A red scaled dragon entered my cave and I sighed with relief. I came out of the shadows and he jumped back at the sight of me appearing out of nowhere.

"You are seriously really good at that shadow walker spell... That spell is one of those ones where everyone has so much trouble mastering it... But not you. You really are something special Ekiria." Said Raziel. Raziel was my betrothed. We were destined to be mates... It was just 'the way of the dragon' and we had to follow it.

"Thanks Raz... You would not believe what the Wise Elders told me..." I said. His ears perked up and he smiled. Even though we were to be mates, Raziel (or as I call him, Raz) and I have been the best of friends. He was the only dragon I could tell anything to and he wouldn't change his thoughts of me.

He laughed at my words and he said, "ooh... They got you for putting rabbit feces in the trainers lunch didn't they..." I nodded but then looked away. He must've noticed that something was wrong, like he always does, because he put one of his claws on top of mine. "You know you can tell me anything Ria... What's wrong?" He asked. I sighed and looked at him.

"I-I" I started. But something inside of me was holding me back and I just couldn't get the words out. I removed my claw from beneath his and I went to go lay on the floor. I threw my body into a corner and huddled close to it as I let the tears freely fall. A dragon hardly ever cries. Our tears are like acid and if we cry too much it could scar our scales for life.

Raz slowly walked over to me and lay down next to me. "What is it Ria?" He asked again, this time his voice filled with worry.

"I'm a Dark Dragon..." I whispered quietly. I knew he heard me though, because I felt his warm body go still. I lifted my head from the ground and looked up at Raziel. His face was expressionless... I stood up and walked out into the rain, and I let the tears fall freely from my eyes once again. It didn't burn as much out here because the rain was washing them away.

I felt two wings wrap around me and I felt Raz put his head on my neck. "It doesn't matter... You are my mate. It is destiny, and I will take an oath that says I will be with you always when it is official." I hear him whisper. Our tails intertwined with one another and we stayed this way for a good long while here in the rain.

I slowly pulled away from his grip and smiled at him. I walked back inside my cave and lay down on the floor once more. I looked around my cave again and I winced at all the claw marks on the walls. I stared at each one with complete and utter sadness. Every time I was messed with at my studies I made a mark on my wall.

I was always being pranked and having spells casted on me. One time I got the lier spell casted on me when I was about to take my oral exam. Lets just say that exam I failed... Horribly... And I nearly got sent to the elders...

Then again, I was always being sent to the WED. Seriously... I've been there about 300 times in the past spin... ((Spin means year))
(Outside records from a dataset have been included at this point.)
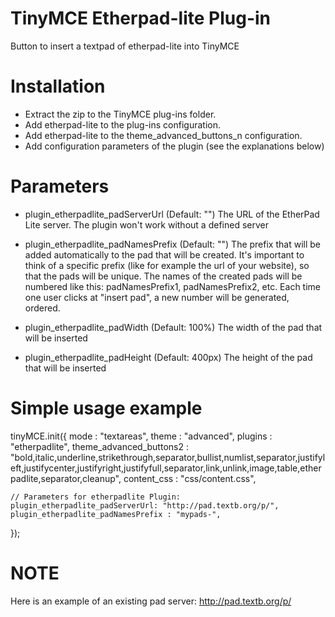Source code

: TinyMCE Etherpad-lite Plug-in
=============================

Button to insert a textpad of etherpad-lite into TinyMCE



Installation
============
* Extract the zip to the TinyMCE plug-ins folder.
* Add etherpad-lite to the plug-ins configuration.
* Add etherpad-lite to the theme_advanced_buttons_n configuration.
* Add configuration parameters of the plugin (see the explanations below)

Parameters
=============

* plugin_etherpadlite_padServerUrl (Default: "")
The URL of the EtherPad Lite server. The plugin won't work without a defined server

* plugin_etherpadlite_padNamesPrefix (Default: "")
The prefix that will be added automatically to the pad that will be created. It's important to think of a specific prefix (like for example the url of your website), so that the pads will be unique. The names of the created pads will be numbered like this: padNamesPrefix1, padNamesPrefix2, etc. Each time one user clicks at "insert pad", a new number will be generated, ordered.

* plugin_etherpadlite_padWidth (Default: 100%)
The width of the pad that will be inserted

* plugin_etherpadlite_padHeight (Default: 400px)
The height of the pad that will be inserted

Simple usage example
================

tinyMCE.init({
	mode : "textareas",
	theme : "advanced",
	plugins : "etherpadlite",
	theme_advanced_buttons2 : "bold,italic,underline,strikethrough,separator,bullist,numlist,separator,justifyleft,justifycenter,justifyright,justifyfull,separator,link,unlink,image,table,etherpadlite,separator,cleanup",
	content_css : "css/content.css",

	// Parameters for etherpadlite Plugin:
	plugin_etherpadlite_padServerUrl: "http://pad.textb.org/p/", 
	plugin_etherpadlite_padNamesPrefix : "mypads-", 
});


NOTE
========

Here is an example of an existing pad server: 
http://pad.textb.org/p/

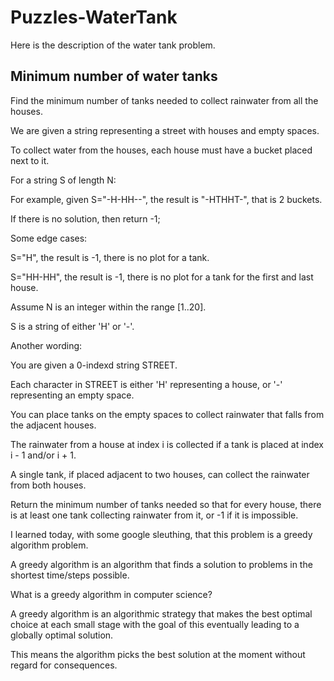 # Puzzles-WaterTank

Here is the description of the water tank problem.

## Minimum number of water tanks

Find the minimum number of tanks needed to collect rainwater from all the houses.

We are given a string representing a street with houses and empty spaces.

To collect water from the houses, each house must have a bucket placed next to it.

For a string S of length N:

For example, given S="-H-HH--", the result is "-HTHHT-", that is 2 buckets.

If there is no solution, then return -1;

Some edge cases:

S="H", the result is -1, there is no plot for a tank.

S="HH-HH", the result is -1, there is no plot for a tank for the first and last house.

Assume N is an integer within the range [1..20].

S is a string of either 'H' or '-'.

Another wording:

You are given a 0-indexd string STREET.

Each character in STREET is either 'H' representing a house, or '-' representing an empty space.

You can place tanks on the empty spaces to collect rainwater that falls from the adjacent houses.

The rainwater from a house at index i is collected if a tank is placed at index i - 1 and/or i + 1.

A single tank, if placed adjacent to two houses, can collect the rainwater from both houses.

Return the minimum number of tanks needed so that for every house, there is at least one tank collecting rainwater from it,
or -1 if it is impossible.


I learned today, with some google sleuthing, that this problem is a greedy algorithm problem.

A greedy algorithm is an algorithm that finds a solution to problems in the shortest time/steps possible.

What is a greedy algorithm in computer science?

A greedy algorithm is an algorithmic strategy that makes the best optimal choice at each small stage with the goal of this eventually leading to a globally optimal solution.

This means the algorithm picks the best solution at the moment without regard for consequences.

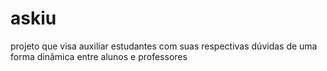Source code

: # askiu
projeto que visa auxiliar estudantes com suas respectivas dúvidas de uma forma dinâmica entre alunos e professores 
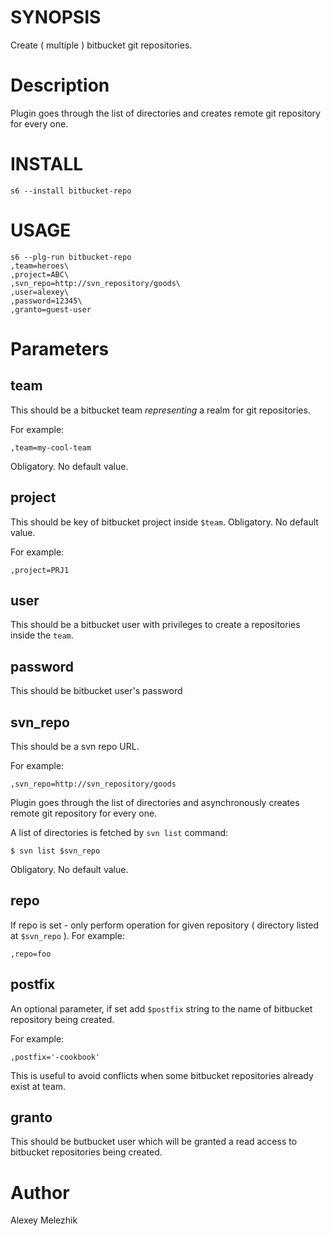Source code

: # SYNOPSIS

Create ( multiple ) bitbucket git repositories.

# Description

Plugin goes through the list of directories and creates remote git repository for every one. 

# INSTALL

    s6 --install bitbucket-repo


# USAGE

    s6 --plg-run bitbucket-repo 
    ,team=heroes\
    ,project=ABC\
    ,svn_repo=http://svn_repository/goods\
    ,user=alexey\
    ,password=12345\
    ,granto=guest-user
    

# Parameters

## team

This should be a bitbucket team  _representing_ a realm for git repositories.

For example:

    ,team=my-cool-team

Obligatory. No default value.

## project

This should be key of bitbucket project inside `$team`. Obligatory. No default value.

For example:

    ,project=PRJ1

## user

This should be a bitbucket user with privileges to create a repositories inside the `team`.

## password

This should be bitbucket user's password

## svn_repo

This should be a svn repo URL.

For example:

    ,svn_repo=http://svn_repository/goods

Plugin goes through the list of directories and asynchronously creates remote git repository for every one. 

A list of directories is fetched by `svn list` command:

    $ svn list $svn_repo 

Obligatory. No default value.

## repo

If repo is set - only perform operation for given repository ( directory listed at `$svn_repo` ). For example:

    ,repo=foo 

## postfix

An optional parameter, if set add `$postfix` string to the name of bitbucket repository being created.

For example:

    ,postfix='-cookbook'

This is useful to avoid conflicts when some bitbucket repositories already exist at team. 

## granto

This should be butbucket user which will be granted a read access to bitbucket repositories being created.

# Author

Alexey Melezhik

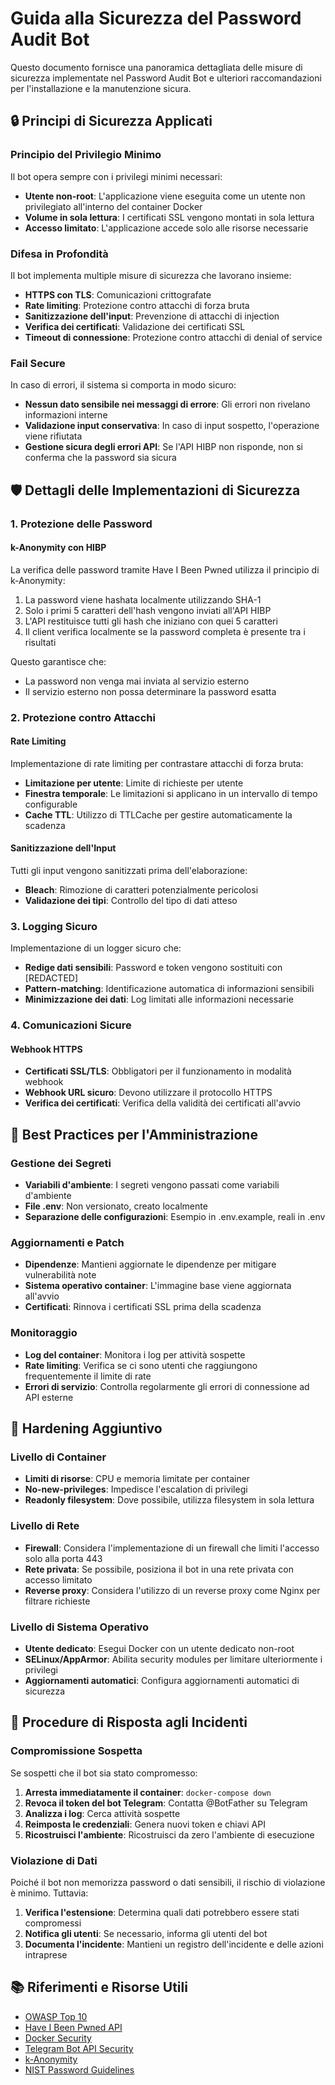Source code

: # Guida alla Sicurezza del Password Audit Bot

Questo documento fornisce una panoramica dettagliata delle misure di sicurezza implementate nel Password Audit Bot e ulteriori raccomandazioni per l'installazione e la manutenzione sicura.

## 🔒 Principi di Sicurezza Applicati

### Principio del Privilegio Minimo

Il bot opera sempre con i privilegi minimi necessari:

- **Utente non-root**: L'applicazione viene eseguita come un utente non privilegiato all'interno del container Docker
- **Volume in sola lettura**: I certificati SSL vengono montati in sola lettura
- **Accesso limitato**: L'applicazione accede solo alle risorse necessarie

### Difesa in Profondità

Il bot implementa multiple misure di sicurezza che lavorano insieme:

- **HTTPS con TLS**: Comunicazioni crittografate
- **Rate limiting**: Protezione contro attacchi di forza bruta
- **Sanitizzazione dell'input**: Prevenzione di attacchi di injection
- **Verifica dei certificati**: Validazione dei certificati SSL
- **Timeout di connessione**: Protezione contro attacchi di denial of service

### Fail Secure

In caso di errori, il sistema si comporta in modo sicuro:

- **Nessun dato sensibile nei messaggi di errore**: Gli errori non rivelano informazioni interne
- **Validazione input conservativa**: In caso di input sospetto, l'operazione viene rifiutata
- **Gestione sicura degli errori API**: Se l'API HIBP non risponde, non si conferma che la password sia sicura

## 🛡️ Dettagli delle Implementazioni di Sicurezza

### 1. Protezione delle Password

#### k-Anonymity con HIBP

La verifica delle password tramite Have I Been Pwned utilizza il principio di k-Anonymity:

1. La password viene hashata localmente utilizzando SHA-1
2. Solo i primi 5 caratteri dell'hash vengono inviati all'API HIBP
3. L'API restituisce tutti gli hash che iniziano con quei 5 caratteri
4. Il client verifica localmente se la password completa è presente tra i risultati

Questo garantisce che:
- La password non venga mai inviata al servizio esterno
- Il servizio esterno non possa determinare la password esatta

### 2. Protezione contro Attacchi

#### Rate Limiting

Implementazione di rate limiting per contrastare attacchi di forza bruta:

- **Limitazione per utente**: Limite di richieste per utente
- **Finestra temporale**: Le limitazioni si applicano in un intervallo di tempo configurable
- **Cache TTL**: Utilizzo di TTLCache per gestire automaticamente la scadenza

#### Sanitizzazione dell'Input

Tutti gli input vengono sanitizzati prima dell'elaborazione:

- **Bleach**: Rimozione di caratteri potenzialmente pericolosi
- **Validazione dei tipi**: Controllo del tipo di dati atteso

### 3. Logging Sicuro

Implementazione di un logger sicuro che:

- **Redige dati sensibili**: Password e token vengono sostituiti con [REDACTED]
- **Pattern-matching**: Identificazione automatica di informazioni sensibili
- **Minimizzazione dei dati**: Log limitati alle informazioni necessarie

### 4. Comunicazioni Sicure

#### Webhook HTTPS

- **Certificati SSL/TLS**: Obbligatori per il funzionamento in modalità webhook
- **Webhook URL sicuro**: Devono utilizzare il protocollo HTTPS
- **Verifica dei certificati**: Verifica della validità dei certificati all'avvio

## 📝 Best Practices per l'Amministrazione

### Gestione dei Segreti

- **Variabili d'ambiente**: I segreti vengono passati come variabili d'ambiente
- **File .env**: Non versionato, creato localmente
- **Separazione delle configurazioni**: Esempio in .env.example, reali in .env

### Aggiornamenti e Patch

- **Dipendenze**: Mantieni aggiornate le dipendenze per mitigare vulnerabilità note
- **Sistema operativo container**: L'immagine base viene aggiornata all'avvio
- **Certificati**: Rinnova i certificati SSL prima della scadenza

### Monitoraggio

- **Log del container**: Monitora i log per attività sospette
- **Rate limiting**: Verifica se ci sono utenti che raggiungono frequentemente il limite di rate
- **Errori di servizio**: Controlla regolarmente gli errori di connessione ad API esterne

## 🔧 Hardening Aggiuntivo

### Livello di Container

- **Limiti di risorse**: CPU e memoria limitate per container
- **No-new-privileges**: Impedisce l'escalation di privilegi
- **Readonly filesystem**: Dove possibile, utilizza filesystem in sola lettura

### Livello di Rete

- **Firewall**: Considera l'implementazione di un firewall che limiti l'accesso solo alla porta 443
- **Rete privata**: Se possibile, posiziona il bot in una rete privata con accesso limitato
- **Reverse proxy**: Considera l'utilizzo di un reverse proxy come Nginx per filtrare richieste

### Livello di Sistema Operativo

- **Utente dedicato**: Esegui Docker con un utente dedicato non-root
- **SELinux/AppArmor**: Abilita security modules per limitare ulteriormente i privilegi
- **Aggiornamenti automatici**: Configura aggiornamenti automatici di sicurezza

## 🚨 Procedure di Risposta agli Incidenti

### Compromissione Sospetta

Se sospetti che il bot sia stato compromesso:

1. **Arresta immediatamente il container**: `docker-compose down`
2. **Revoca il token del bot Telegram**: Contatta @BotFather su Telegram
3. **Analizza i log**: Cerca attività sospette
4. **Reimposta le credenziali**: Genera nuovi token e chiavi API
5. **Ricostruisci l'ambiente**: Ricostruisci da zero l'ambiente di esecuzione

### Violazione di Dati

Poiché il bot non memorizza password o dati sensibili, il rischio di violazione è minimo. Tuttavia:

1. **Verifica l'estensione**: Determina quali dati potrebbero essere stati compromessi
2. **Notifica gli utenti**: Se necessario, informa gli utenti del bot
3. **Documenta l'incidente**: Mantieni un registro dell'incidente e delle azioni intraprese

## 📚 Riferimenti e Risorse Utili

- [OWASP Top 10](https://owasp.org/www-project-top-ten/)
- [Have I Been Pwned API](https://haveibeenpwned.com/API/v3)
- [Docker Security](https://docs.docker.com/engine/security/)
- [Telegram Bot API Security](https://core.telegram.org/bots/api#security)
- [k-Anonymity](https://en.wikipedia.org/wiki/K-anonymity)
- [NIST Password Guidelines](https://pages.nist.gov/800-63-3/sp800-63b.html)
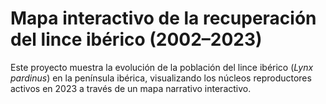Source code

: # Mapa interactivo de la recuperación del lince ibérico (2002–2023)

Este proyecto muestra la evolución de la población del lince ibérico (*Lynx pardinus*) en la península ibérica, visualizando los núcleos reproductores activos en 2023 a través de un mapa narrativo interactivo.
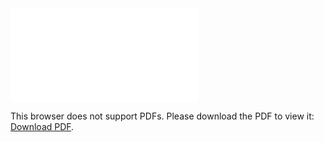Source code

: <object data="christ-in-song/CIS1908pdfs/570.pdf" type="application/pdf" width="100%" height="1024px">
    <embed src="christ-in-song/CIS1908pdfs/570.pdf">
        <p>This browser does not support PDFs. Please download the PDF to view it: <a href="christ-in-song/CIS1908pdfs/570.pdf">Download PDF</a>.</p>
    </embed>
</object>
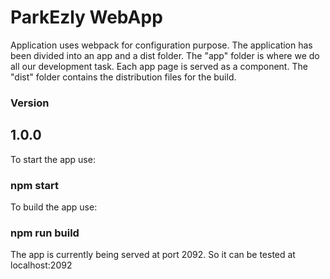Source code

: # ParkEzly WebApp

Application uses webpack for configuration purpose. The application has been divided into an app and a dist folder. The "app" folder is where we do all our development task. Each app page is served as a component. The "dist" folder contains the distribution files for the build.

### Version
## 1.0.0

To start the app use:
### npm start

To build the app use:
### npm run build

The app is currently being served at port 2092. So it can be tested at localhost:2092
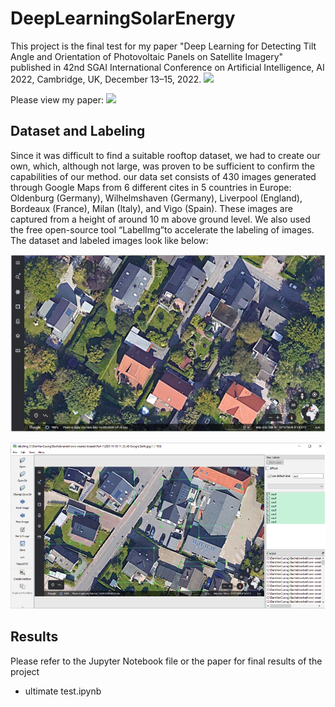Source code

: # DeepLearningSolarEnergy
This project is the final test for my paper "Deep Learning for Detecting Tilt Angle and Orientation of Photovoltaic Panels on Satellite Imagery" published in 42nd SGAI International Conference on Artificial Intelligence, AI 2022, Cambridge, UK, December 13–15, 2022. <a href="https://link.springer.com/chapter/10.1007/978-3-031-21441-7_18"><img src="https://img.shields.io/badge/PDF-Link-greenlight"/></a>   

Please view my paper: <a href="DeepLearningSolarEnergy.pdf"><img src="https://img.shields.io/badge/PDF-Paper-red"/></a>  
## Dataset and Labeling

Since it was difficult to find a suitable rooftop dataset, we had to create our own, which, although not large, was proven to be sufficient to confirm the capabilities of our method. 
our data set consists of 430 images generated through Google Maps from 6 different cites in 5 countries in Europe: Oldenburg (Germany), Wilhelmshaven (Germany), Liverpool (England), Bordeaux (France), Milan (Italy), and Vigo (Spain). These images
are captured from a height of around 10 m above ground level. We also used the free open-source tool “LabelImg”to accelerate the labeling of images. The dataset and labeled images look like below:

![](images/Capture.PNG)

![](images/LabelImg1.PNG)


## Results
Please refer to the Jupyter Notebook file or the paper for final results of the project
- ultimate test.ipynb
I know I'm a bad influence to all the younglings... I should be more proper and stuff like that. But I know that I just don't belong here. I shouldn't be becoming a Great Dragon. It is forbidden for a dark dragon to become a great dragon. It just isn't me. I shouldn't be trusted with that big of a job... It's too much responsibility that I won't be able to handle.

I quickly stood up from my place beside Raziel and walked towards the entrance to my cave. I want to go beyond the Dragon Realm. But how? I am forbidden to leave the Dragon Realm. I'm stuck here all my life. I wish that there could be some way for me to change that. I know that I cannot. It is the way of the dragon and it has been for millions of years. I couldn't possibly do something to change that... Or... Could I?